EXTRACTED ENTRIES:
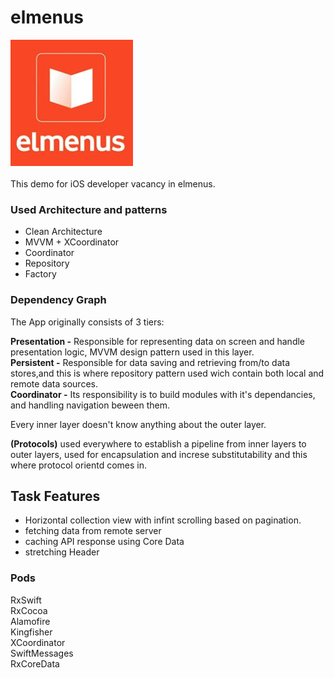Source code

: # elmenus
![](menus.png) <br />
<br />
This demo for iOS developer vacancy in elmenus.

### Used Architecture and patterns

- Clean Architecture <br/>
- MVVM + XCoordinator <br/>
- Coordinator <br/>
- Repository <br/>
- Factory

### Dependency Graph

The App originally consists of 3 tiers: <br />

**Presentation -** Responsible for representing data on screen and handle presentation logic, MVVM design pattern used in this layer. <br />
**Persistent -** Responsible for data saving and retrieving from/to data stores,and this is where repository pattern used wich contain both local and remote data sources. <br />
**Coordinator -** Its responsibility is to build modules with it's dependancies, and handling navigation beween them. <br/>

Every inner layer doesn't know anything about the outer layer. <br />

**(Protocols)** used everywhere to establish a pipeline from inner layers to outer layers, used for encapsulation and increse substitutability and this where protocol orientd comes in.

## Task Features
- Horizontal collection view with infint scrolling based on pagination.<br/>
- fetching data from remote server <br/>
- caching API response using Core Data <br/>
- stretching Header <br/>


### Pods

RxSwift <br />
RxCocoa  <br />
Alamofire  <br />
Kingfisher  <br />
XCoordinator  <br />
SwiftMessages  <br />
RxCoreData  <br />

ASSIGNED TASK:
Print, from the entries above, the line with "### Used Architecture and patterns", the line with "sources. <br />" and all lines between them, exactly and with nothing else.

ANSWER TO THIS TASK:
### Used Architecture and patterns

- Clean Architecture <br/>
- MVVM + XCoordinator <br/>
- Coordinator <br/>
- Repository <br/>
- Factory

### Dependency Graph

The App originally consists of 3 tiers: <br />

**Presentation -** Responsible for representing data on screen and handle presentation logic, MVVM design pattern used in this layer. <br />
**Persistent -** Responsible for data saving and retrieving from/to data stores,and this is where repository pattern used wich contain both local and remote data sources. <br />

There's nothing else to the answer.